For molecular orbital theory: How do you determine how many electrons occupy the anti bonding orbitals? Also, why does hydrogen gas have no anti bonding orbitals- if each atom's electrons form a molecular orbital, then their energy is reduced so where does the extra energy go ?
This is the MO diagram for Hydrogen. As you can see, for hydrogen atom, there is only 1 electron in the 1s orbital. Two hydrogens could come together to form a sigma bond, resulting in lowered energy. This doesn't mean that there is no sigma antiorbital, but rather due to the fact that hydrogen only contributes one electron each leading to a sum of two electrons, there are not enough electrons to fill the antiorbital, hence it is unfilled.

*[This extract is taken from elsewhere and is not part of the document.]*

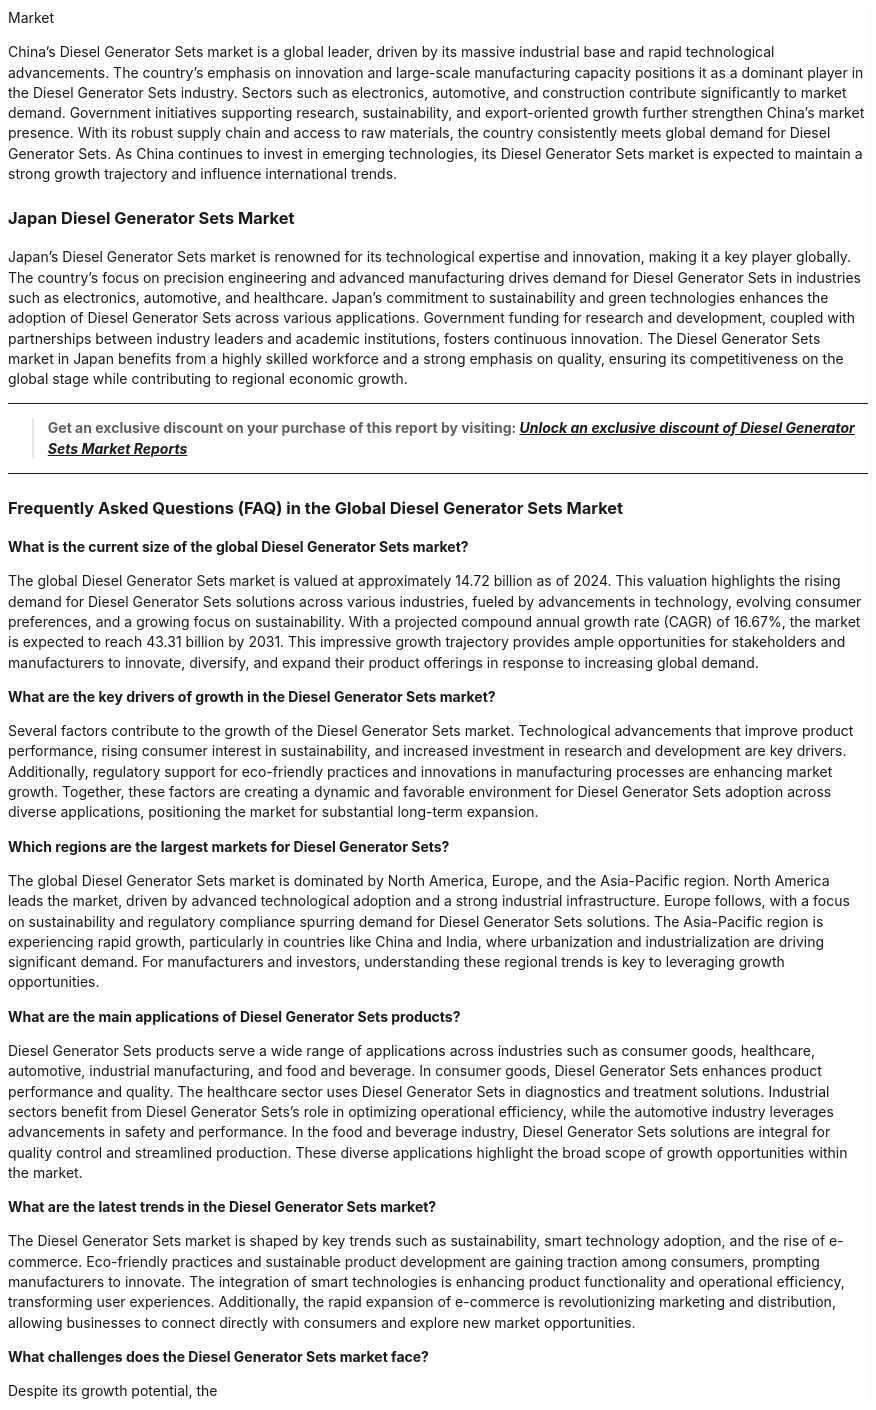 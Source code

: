 Market</h3><p>China&rsquo;s Diesel Generator Sets market is a global leader, driven by its massive industrial base and rapid technological advancements. The country&rsquo;s emphasis on innovation and large-scale manufacturing capacity positions it as a dominant player in the Diesel Generator Sets industry. Sectors such as electronics, automotive, and construction contribute significantly to market demand. Government initiatives supporting research, sustainability, and export-oriented growth further strengthen China&rsquo;s market presence. With its robust supply chain and access to raw materials, the country consistently meets global demand for Diesel Generator Sets. As China continues to invest in emerging technologies, its Diesel Generator Sets market is expected to maintain a strong growth trajectory and influence international trends.</p><h3>Japan Diesel Generator Sets Market</h3><p>Japan&rsquo;s Diesel Generator Sets market is renowned for its technological expertise and innovation, making it a key player globally. The country&rsquo;s focus on precision engineering and advanced manufacturing drives demand for Diesel Generator Sets in industries such as electronics, automotive, and healthcare. Japan&rsquo;s commitment to sustainability and green technologies enhances the adoption of Diesel Generator Sets across various applications. Government funding for research and development, coupled with partnerships between industry leaders and academic institutions, fosters continuous innovation. The Diesel Generator Sets market in Japan benefits from a highly skilled workforce and a strong emphasis on quality, ensuring its competitiveness on the global stage while contributing to regional economic growth.</p><hr /><blockquote><p><strong>Get an exclusive discount on your purchase of this report by visiting: <em><a href="://marketresearchpulse.com/ask-for-discount/124762?utm_source=Github&amp;utm_medium=0112">Unlock an exclusive discount of Diesel Generator Sets Market Reports</a></em>&nbsp;</strong></p></blockquote><hr /><h3>Frequently Asked Questions (FAQ) in the Global Diesel Generator Sets Market</h3><p><strong>What is the current size of the global Diesel Generator Sets market?</strong></p><p>The global Diesel Generator Sets market is valued at approximately 14.72 billion as of 2024. This valuation highlights the rising demand for Diesel Generator Sets solutions across various industries, fueled by advancements in technology, evolving consumer preferences, and a growing focus on sustainability. With a projected compound annual growth rate (CAGR) of 16.67%, the market is expected to reach 43.31 billion by 2031. This impressive growth trajectory provides ample opportunities for stakeholders and manufacturers to innovate, diversify, and expand their product offerings in response to increasing global demand.</p><p><strong>What are the key drivers of growth in the Diesel Generator Sets market?</strong></p><p>Several factors contribute to the growth of the Diesel Generator Sets market. Technological advancements that improve product performance, rising consumer interest in sustainability, and increased investment in research and development are key drivers. Additionally, regulatory support for eco-friendly practices and innovations in manufacturing processes are enhancing market growth. Together, these factors are creating a dynamic and favorable environment for Diesel Generator Sets adoption across diverse applications, positioning the market for substantial long-term expansion.</p><p><strong>Which regions are the largest markets for Diesel Generator Sets?</strong></p><p>The global Diesel Generator Sets market is dominated by North America, Europe, and the Asia-Pacific region. North America leads the market, driven by advanced technological adoption and a strong industrial infrastructure. Europe follows, with a focus on sustainability and regulatory compliance spurring demand for Diesel Generator Sets solutions. The Asia-Pacific region is experiencing rapid growth, particularly in countries like China and India, where urbanization and industrialization are driving significant demand. For manufacturers and investors, understanding these regional trends is key to leveraging growth opportunities.</p><p><strong>What are the main applications of Diesel Generator Sets products?</strong></p><p>Diesel Generator Sets products serve a wide range of applications across industries such as consumer goods, healthcare, automotive, industrial manufacturing, and food and beverage. In consumer goods, Diesel Generator Sets enhances product performance and quality. The healthcare sector uses Diesel Generator Sets in diagnostics and treatment solutions. Industrial sectors benefit from Diesel Generator Sets&rsquo;s role in optimizing operational efficiency, while the automotive industry leverages advancements in safety and performance. In the food and beverage industry, Diesel Generator Sets solutions are integral for quality control and streamlined production. These diverse applications highlight the broad scope of growth opportunities within the market.</p><p><strong>What are the latest trends in the Diesel Generator Sets market?</strong></p><p>The Diesel Generator Sets market is shaped by key trends such as sustainability, smart technology adoption, and the rise of e-commerce. Eco-friendly practices and sustainable product development are gaining traction among consumers, prompting manufacturers to innovate. The integration of smart technologies is enhancing product functionality and operational efficiency, transforming user experiences. Additionally, the rapid expansion of e-commerce is revolutionizing marketing and distribution, allowing businesses to connect directly with consumers and explore new market opportunities.</p><p><strong>What challenges does the Diesel Generator Sets market face?</strong></p><p>Despite its growth potential, the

Now, imagine if it was helium instead. Helium has two 1s electrons, therefore, if two He atoms form a bond, 4 electrons has to be placed into the molecular orbitals. Since every orbital can hold a maximum of 2 electrons, two electrons would be in the sigma orbital, and the other two would be in the sigma antiorbital. An orbital and antiorbital would effectively cancel out, therefore, you see Helium exist in the monoatomic state.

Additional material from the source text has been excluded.